Government accused of failing to protect waterways from farm pollution
The Guardian – Thursday 27th August
The pollution of waterways by agricultural run-off is a global problem and governments all too often drag their heels on meaningful action in this area. Public suits and legal challenges, however, are becoming an effective means of pressurising governments into enforcing environmental laws. Three NGOs – WWF UK, the Angling Trust and Fish Legal – are currently taking legal action against the UK government to ensure they ante-up on their responsibility to protect England’s waterways and coastal areas from agricultural pollution. A number of “national treasures” – Poole harbour and the Avon River among them – are currently being damaged by run-off with a significant social and environmental cost.
This kind of pollution has been difficult to tackle.

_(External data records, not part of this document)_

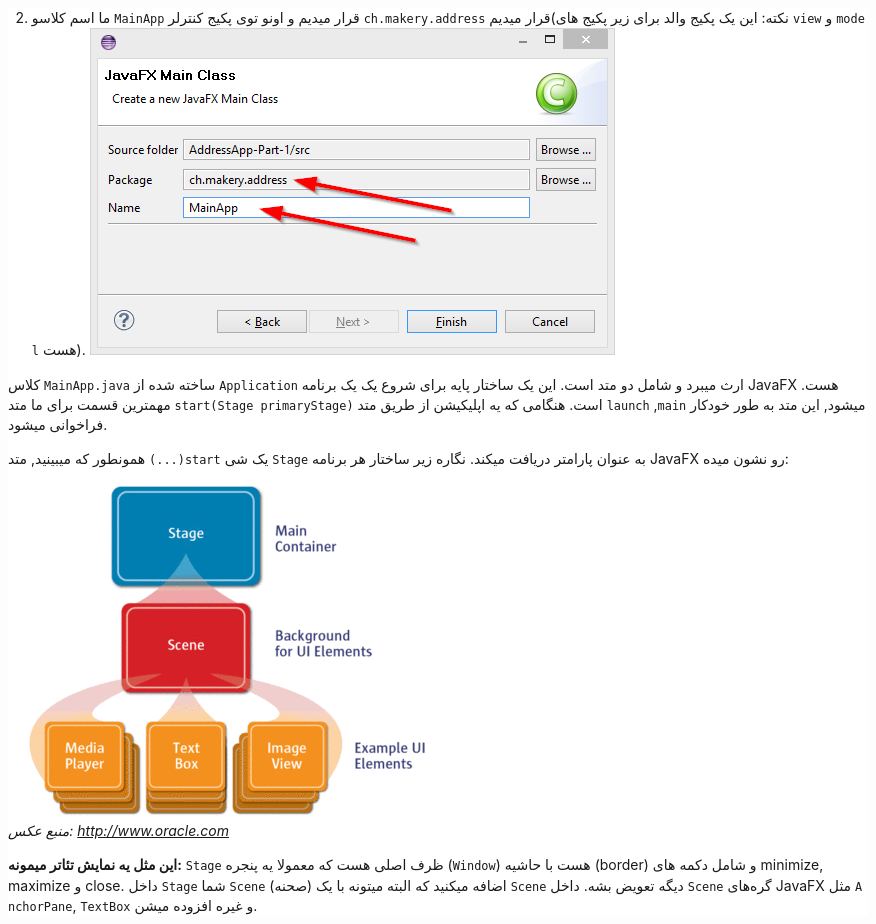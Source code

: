 2. ما اسم کلاسو `MainApp` قرار میدیم و اونو توی پکیج کنترلر `ch.makery.address` قرار میدیم(نکته: این یک پکیج والد برای زیر پکیج های `view` و `model` هست).
![New JavaFX Main Class](/assets/library/javafx-8-tutorial/part1/new-main-class2.png)


کلاس `MainApp.java` ساخته شده از `Application` ارث میبرد و شامل دو متد است. این یک ساختار پایه برای شروع یک یک برنامه JavaFX هست. مهمترین قسمت برای ما متد `start(Stage primaryStage)` است. هنگامی که یه اپلیکیشن از طریق متد `launch` ,`main` میشود, این متد به طور خودکار فراخوانی میشود.

همونطور که میبینید, متد `(...)start` یک شی `Stage` به عنوان پارامتر دریافت میکند. نگاره زیر ساختار هر برنامه JavaFX رو نشون میده:

![New FXML Document](/assets/library/javafx-8-tutorial/part1/javafx-hierarchy.png)   
*منبع عکس: http://www.oracle.com*

**این مثل یه نمایش تئاتر میمونه:** `Stage` ظرف اصلی هست که معمولا یه پنجره (`Window`) هست با حاشیه (border) و شامل دکمه های minimize, maximize و close. داخل `Stage` شما `Scene` (صحنه) اضافه میکنید که البته میتونه با یک `Scene` دیگه تعویض بشه. داخل `Scene` گره‌های JavaFX مثل `AnchorPane`, `TextBox` و غیره افزوده میشن. 
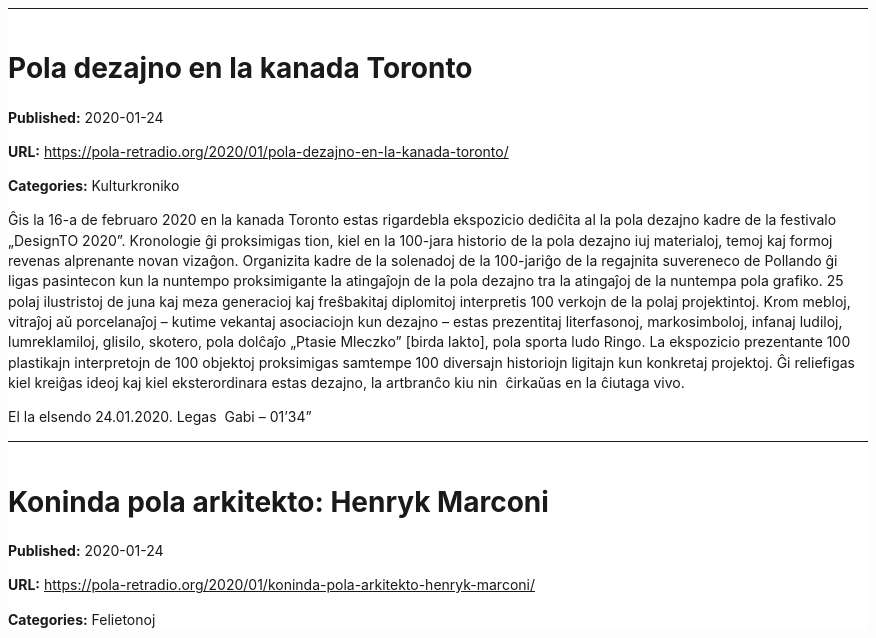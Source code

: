 

---


# Pola dezajno en la kanada Toronto

**Published:** 2020-01-24

**URL:** https://pola-retradio.org/2020/01/pola-dezajno-en-la-kanada-toronto/

**Categories:** Kulturkroniko

Ĝis la 16-a de februaro 2020 en la kanada Toronto estas rigardebla ekspozicio dediĉita al la pola dezajno kadre de la festivalo „DesignTO 2020”. Kronologie ĝi proksimigas tion, kiel en la 100-jara historio de la pola dezajno iuj materialoj, temoj kaj formoj revenas alprenante novan vizaĝon. Organizita kadre de la solenadoj de la 100-jariĝo de la regajnita suvereneco de Pollando ĝi ligas pasintecon kun la nuntempo proksimigante la atingaĵojn de la pola dezajno tra la atingaĵoj de la nuntempa pola grafiko. 25 polaj ilustristoj de juna kaj meza generacioj kaj freŝbakitaj diplomitoj interpretis 100 verkojn de la polaj projektintoj. Krom mebloj, vitraĵoj aŭ porcelanaĵoj – kutime vekantaj asociaciojn kun dezajno – estas prezentitaj literfasonoj, markosimboloj, infanaj ludiloj, lumreklamiloj, glisilo, skotero, pola dolĉaĵo „Ptasie Mleczko” [birda lakto], pola sporta ludo Ringo. La ekspozicio prezentante 100 plastikajn interpretojn de 100 objektoj proksimigas samtempe 100 diversajn historiojn ligitajn kun konkretaj projektoj. Ĝi reliefigas kiel kreiĝas ideoj kaj kiel eksterordinara estas dezajno, la artbranĉo kiu nin  ĉirkaŭas en la ĉiutaga vivo.

El la elsendo 24.01.2020. Legas  Gabi – 01’34”



---


# Koninda pola arkitekto:  Henryk Marconi

**Published:** 2020-01-24

**URL:** https://pola-retradio.org/2020/01/koninda-pola-arkitekto-henryk-marconi/

**Categories:** Felietonoj
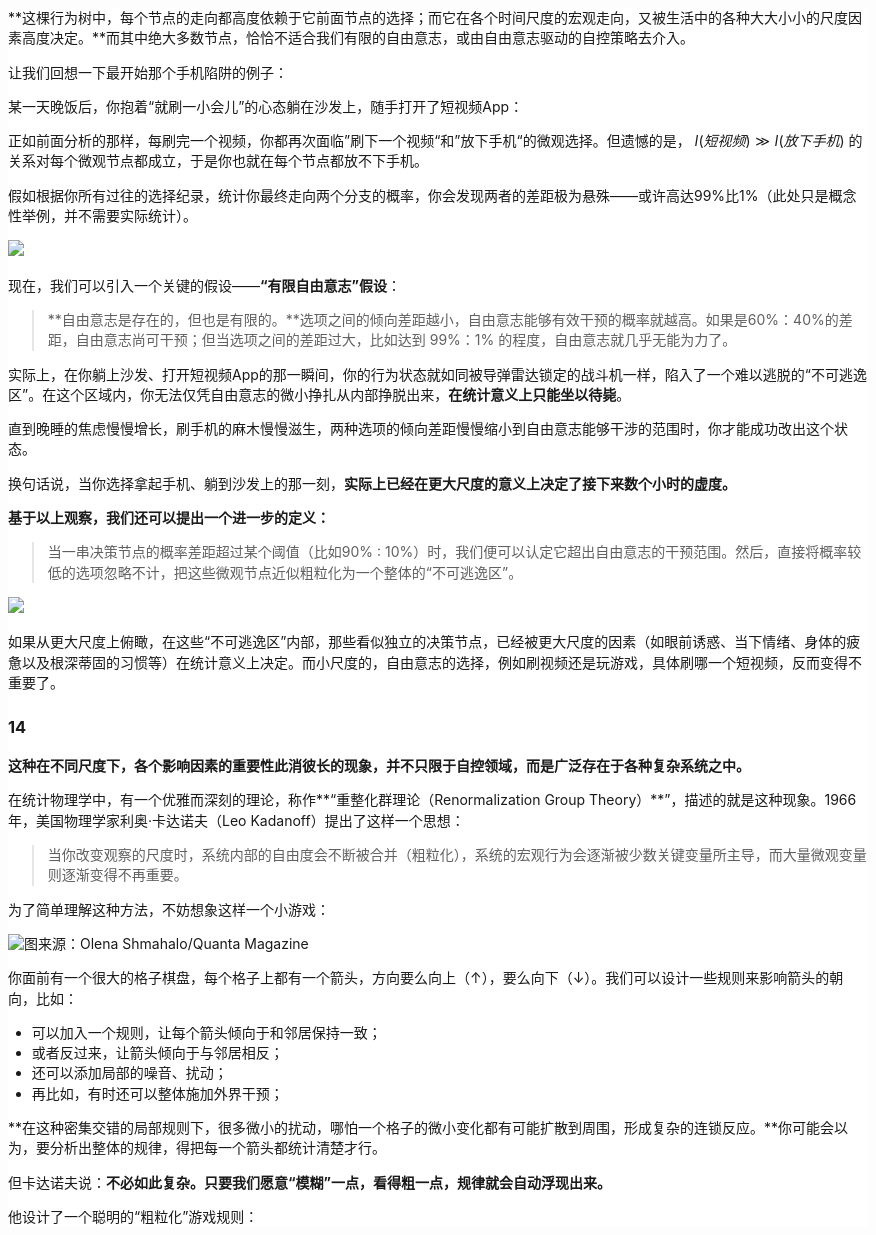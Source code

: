 **这棵行为树中，每个节点的走向都高度依赖于它前面节点的选择；而它在各个时间尺度的宏观走向，又被生活中的各种大大小小的尺度因素高度决定。**而其中绝大多数节点，恰恰不适合我们有限的自由意志，或由自由意志驱动的自控策略去介入。

让我们回想一下最开始那个手机陷阱的例子：

某一天晚饭后，你抱着“就刷一小会儿”的心态躺在沙发上，随手打开了短视频App：

正如前面分析的那样，每刷完一个视频，你都再次面临”刷下一个视频“和”放下手机“的微观选择。但遗憾的是， $I(短视频)\gg I(放下手机)$ 的关系对每个微观节点都成立，于是你也就在每个节点都放不下手机。

假如根据你所有过往的选择纪录，统计你最终走向两个分支的概率，你会发现两者的差距极为悬殊——或许高达99%比1%（此处只是概念性举例，并不需要实际统计）。

![](https://picx.zhimg.com/50/v2-d34e6a417ac5e72381b0d246d85e8f03_720w.jpg?source=2c26e567)

现在，我们可以引入一个关键的假设——**“有限自由意志”假设**：

> **自由意志是存在的，但也是有限的。**选项之间的倾向差距越小，自由意志能够有效干预的概率就越高。如果是60%：40%的差距，自由意志尚可干预；但当选项之间的差距过大，比如达到 99%：1% 的程度，自由意志就几乎无能为力了。

实际上，在你躺上沙发、打开短视频App的那一瞬间，你的行为状态就如同被导弹雷达锁定的战斗机一样，陷入了一个难以逃脱的“不可逃逸区”。在这个区域内，你无法仅凭自由意志的微小挣扎从内部挣脱出来，**在统计意义上只能坐以待毙**。

直到晚睡的焦虑慢慢增长，刷手机的麻木慢慢滋生，两种选项的倾向差距慢慢缩小到自由意志能够干涉的范围时，你才能成功改出这个状态。

换句话说，当你选择拿起手机、躺到沙发上的那一刻，**实际上已经在更大尺度的意义上决定了接下来数个小时的虚度。**

**基于以上观察，我们还可以提出一个进一步的定义：**

> 当一串决策节点的概率差距超过某个阈值（比如90% : 10%）时，我们便可以认定它超出自由意志的干预范围。然后，直接将概率较低的选项忽略不计，把这些微观节点近似粗粒化为一个整体的“不可逃逸区”。

![](https://pic1.zhimg.com/50/v2-c2e390b1d645e3d51ce6ec792f767d50_720w.jpg?source=2c26e567)

如果从更大尺度上俯瞰，在这些“不可逃逸区”内部，那些看似独立的决策节点，已经被更大尺度的因素（如眼前诱惑、当下情绪、身体的疲惫以及根深蒂固的习惯等）在统计意义上决定。而小尺度的，自由意志的选择，例如刷视频还是玩游戏，具体刷哪一个短视频，反而变得不重要了。

### 14

**这种在不同尺度下，各个影响因素的重要性此消彼长的现象，并不只限于自控领域，而是广泛存在于各种复杂系统之中。**

在统计物理学中，有一个优雅而深刻的理论，称作**“重整化群理论（Renormalization Group Theory）**”，描述的就是这种现象。1966年，美国物理学家利奥·卡达诺夫（Leo Kadanoff）提出了这样一个思想：

> 当你改变观察的尺度时，系统内部的自由度会不断被合并（粗粒化），系统的宏观行为会逐渐被少数关键变量所主导，而大量微观变量则逐渐变得不再重要。

为了简单理解这种方法，不妨想象这样一个小游戏：

![图来源：Olena Shmahalo/Quanta Magazine](https://pic1.zhimg.com/50/v2-1c5fc956b14216660ad0b1a557639115_720w.jpg?source=2c26e567)

你面前有一个很大的格子棋盘，每个格子上都有一个箭头，方向要么向上（↑），要么向下（↓）。我们可以设计一些规则来影响箭头的朝向，比如：

-   可以加入一个规则，让每个箭头倾向于和邻居保持一致；
-   或者反过来，让箭头倾向于与邻居相反；
-   还可以添加局部的噪音、扰动；
-   再比如，有时还可以整体施加外界干预；

**在这种密集交错的局部规则下，很多微小的扰动，哪怕一个格子的微小变化都有可能扩散到周围，形成复杂的连锁反应。**你可能会以为，要分析出整体的规律，得把每一个箭头都统计清楚才行。

但卡达诺夫说：**不必如此复杂。只要我们愿意“模糊”一点，看得粗一点，规律就会自动浮现出来。**

他设计了一个聪明的“粗粒化”游戏规则：
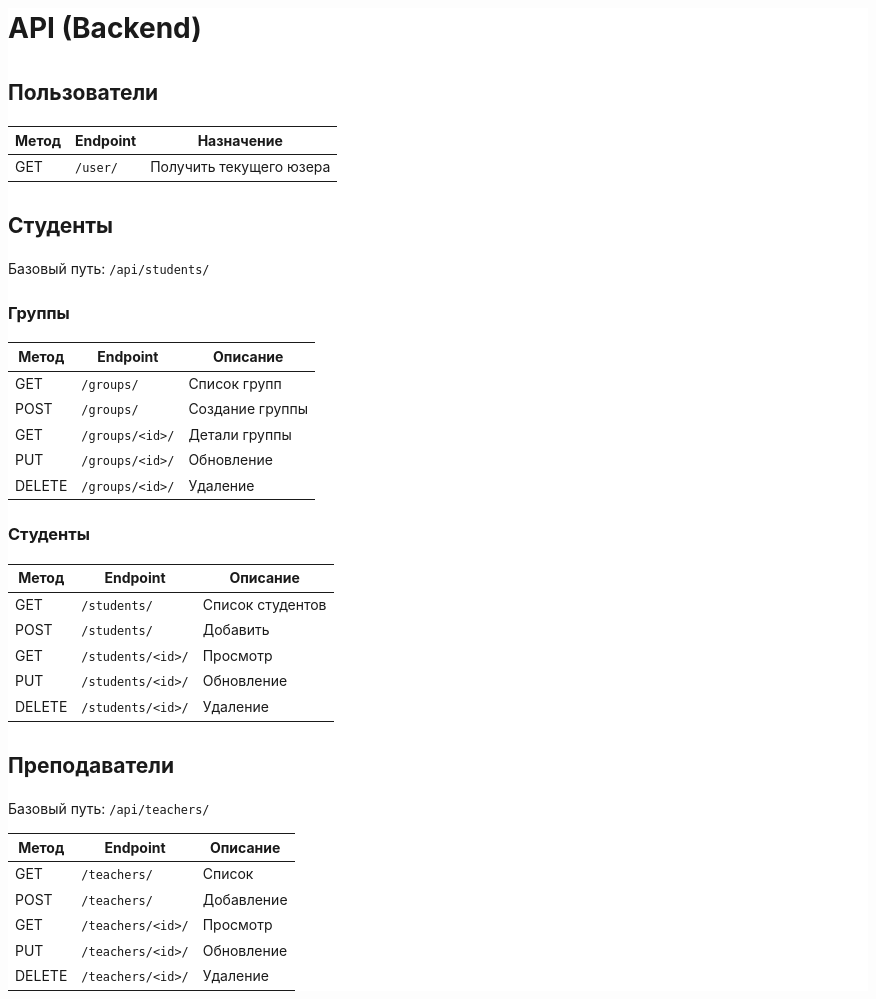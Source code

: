 
# API (Backend)

## Пользователи

| Метод | Endpoint | Назначение              |
| ----- | -------- | ----------------------- |
| GET   | `/user/` | Получить текущего юзера |

## Студенты

Базовый путь: `/api/students/`

### Группы

| Метод  | Endpoint        | Описание        |
| ------ | --------------- | --------------- |
| GET    | `/groups/`      | Список групп    |
| POST   | `/groups/`      | Создание группы |
| GET    | `/groups/<id>/` | Детали группы   |
| PUT    | `/groups/<id>/` | Обновление      |
| DELETE | `/groups/<id>/` | Удаление        |

### Студенты

| Метод  | Endpoint          | Описание         |
| ------ | ----------------- | ---------------- |
| GET    | `/students/`      | Список студентов |
| POST   | `/students/`      | Добавить         |
| GET    | `/students/<id>/` | Просмотр         |
| PUT    | `/students/<id>/` | Обновление       |
| DELETE | `/students/<id>/` | Удаление         |

## Преподаватели

Базовый путь: `/api/teachers/`

| Метод  | Endpoint          | Описание   |
| ------ | ----------------- | ---------- |
| GET    | `/teachers/`      | Список     |
| POST   | `/teachers/`      | Добавление |
| GET    | `/teachers/<id>/` | Просмотр   |
| PUT    | `/teachers/<id>/` | Обновление |
| DELETE | `/teachers/<id>/` | Удаление   |
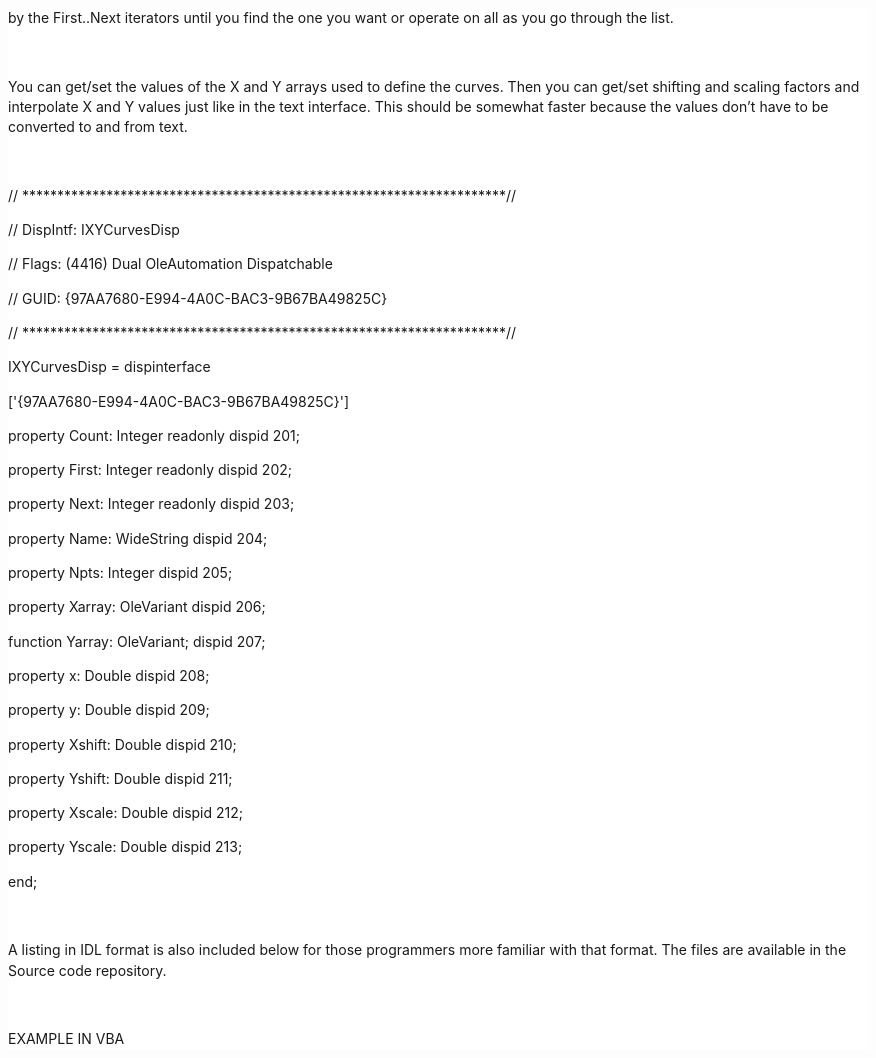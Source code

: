 by the First..Next iterators until you find the one you want or operate on all as you go through the list.

&nbsp;

You can get/set the values of the X and Y arrays used to define the curves. Then you can get/set shifting and scaling factors and interpolate X and Y values just like in the text interface. This should be somewhat faster because the values don’t have to be converted to and from text.

&nbsp;

// \*\*\*\*\*\*\*\*\*\*\*\*\*\*\*\*\*\*\*\*\*\*\*\*\*\*\*\*\*\*\*\*\*\*\*\*\*\*\*\*\*\*\*\*\*\*\*\*\*\*\*\*\*\*\*\*\*\*\*\*\*\*\*\*\*\*\*\*\*//

// DispIntf: IXYCurvesDisp

// Flags: (4416) Dual OleAutomation Dispatchable

// GUID: {97AA7680-E994-4A0C-BAC3-9B67BA49825C}

// \*\*\*\*\*\*\*\*\*\*\*\*\*\*\*\*\*\*\*\*\*\*\*\*\*\*\*\*\*\*\*\*\*\*\*\*\*\*\*\*\*\*\*\*\*\*\*\*\*\*\*\*\*\*\*\*\*\*\*\*\*\*\*\*\*\*\*\*\*//

IXYCurvesDisp = dispinterface

\['{97AA7680-E994-4A0C-BAC3-9B67BA49825C}'\]

property Count: Integer readonly dispid 201;

property First: Integer readonly dispid 202;

property Next: Integer readonly dispid 203;

property Name: WideString dispid 204;

property Npts: Integer dispid 205;

property Xarray: OleVariant dispid 206;

function Yarray: OleVariant; dispid 207;

property x: Double dispid 208;

property y: Double dispid 209;

property Xshift: Double dispid 210;

property Yshift: Double dispid 211;

property Xscale: Double dispid 212;

property Yscale: Double dispid 213;

end;

&nbsp;

A listing in IDL format is also included below for those programmers more familiar with that format. The files are available in the Source code repository.

&nbsp;

EXAMPLE IN VBA
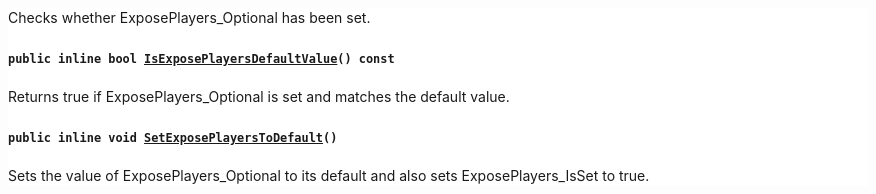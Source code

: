 Checks whether ExposePlayers_Optional has been set.

#### `public inline bool `[`IsExposePlayersDefaultValue`](#structFRHAPI__LeaderboardConfig_1a77d8563cad4aad5d2276246b7935b237)`() const` <a id="structFRHAPI__LeaderboardConfig_1a77d8563cad4aad5d2276246b7935b237"></a>

Returns true if ExposePlayers_Optional is set and matches the default value.

#### `public inline void `[`SetExposePlayersToDefault`](#structFRHAPI__LeaderboardConfig_1aec9fbe35b7bc5582694a982c06fa3d27)`()` <a id="structFRHAPI__LeaderboardConfig_1aec9fbe35b7bc5582694a982c06fa3d27"></a>

Sets the value of ExposePlayers_Optional to its default and also sets ExposePlayers_IsSet to true.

In the United States, there is a large loophole in Environmental Protection Agency legislation because run-off is ‘non-point source pollution’ – that is, not coming from a particular site. But in Britain, laws require the government to keep rivers and lakes in good health, so there is more leverage for enforcement. The environmental impact of agricultural run-off is one of the most significant costs of conventional agriculture, and one that it not borne by the polluter. There is little incentive for farmers to manage their land better by using practices that reduce soil erosion and prevent pesticides being washed into waterways. If the government is made to follow through on its responsibility to protect the health of waterways, it will still be the taxpayer rather than the polluter who foots the bill. How fair is that? More should be done to stop run-off pollution at its source by incentivising better, more sustainable, agricultural practice.
Congress is finally poised to rethink outdated US chemical laws
The Guardian – Tuesday 25th August
The pervasiveness of chemicals in our food chain and home environment has been of growing concern over the past few decades. In negotiating the landscape of chemicals that impact us in daily life, the United States is in a bit of a muddle – a dangerous one that needs sorting out quickly. US chemical laws haven’t been overhauled since the mid-1970s and the lack of reform has caused a crisis in consumer confidence. A read of the Environmental Working Group’s Back-to-School Guide is just short of terrifying. It outlines the array of dangers that are lurking in innocuous objects such as school binders, school uniform (stay away from anything marked stain- or water-resistant), pens and markers, plastic lunch boxes and drink bottles, all of which may carry chemicals harmful to our children.
An unlikely coalition has formed to ensure reform happens. Republicans and Democrats are working together alongside environmentalists, chemical companies and brand products, all of who see benefit in overhauling the 1976 Toxic Substances Control Act. While this unity is bound to dissolve over nitty gritty points of what constitutes safety and what research really indicates, at least it’s pushing for a needed review.
All this puts in stark relief how many chemicals we encounter as we move through an ordinary day, and more significantly, how little we actually know about their impact on our health and safety. As Richard Denison, senior researcher at the Environmental Defense Fund in Washington, DC, comments, “We have tens of thousands of chemicals on the market that we know little or nothing about.” The government must ensure this changes, allowing consumers to make sound and informed choices about what they buy.